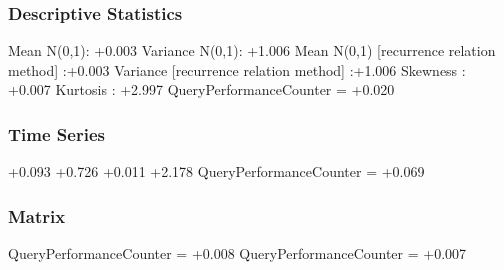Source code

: \documentclass[9pt]{article}
\theoremstyle{plain}
\theoremstyle{definition}
\theoremstyle{remark}
\numberwithin{equation}{section}
\begin{document}
\subsubsection{Descriptive Statistics}
Mean N(0,1): +0.003
Variance N(0,1): +1.006
Mean N(0,1) [recurrence relation method] :+0.003
Variance [recurrence relation method] :+1.006
Skewness : +0.007
Kurtosis : +2.997
QueryPerformanceCounter  =  +0.020
\subsubsection{Time Series }
+0.093
+0.726
+0.011
+2.178
QueryPerformanceCounter  =  +0.069
\subsubsection{Matrix}
QueryPerformanceCounter  =  +0.008
QueryPerformanceCounter  =  +0.007
\end{document}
════════════════
Retype the listing exactly. Leave out its pictures.

Task answer ▸
Source code

: \documentclass[9pt]{article}
\theoremstyle{plain}
\theoremstyle{definition}
\theoremstyle{remark}
\numberwithin{equation}{section}
\begin{document}
\subsubsection{Descriptive Statistics}
Mean N(0,1): +0.003
Variance N(0,1): +1.006
Mean N(0,1) [recurrence relation method] :+0.003
Variance [recurrence relation method] :+1.006
Skewness : +0.007
Kurtosis : +2.997
QueryPerformanceCounter  =  +0.020
\subsubsection{Time Series }
+0.093
+0.726
+0.011
+2.178
QueryPerformanceCounter  =  +0.069
\subsubsection{Matrix}
QueryPerformanceCounter  =  +0.008
QueryPerformanceCounter  =  +0.007
\end{document}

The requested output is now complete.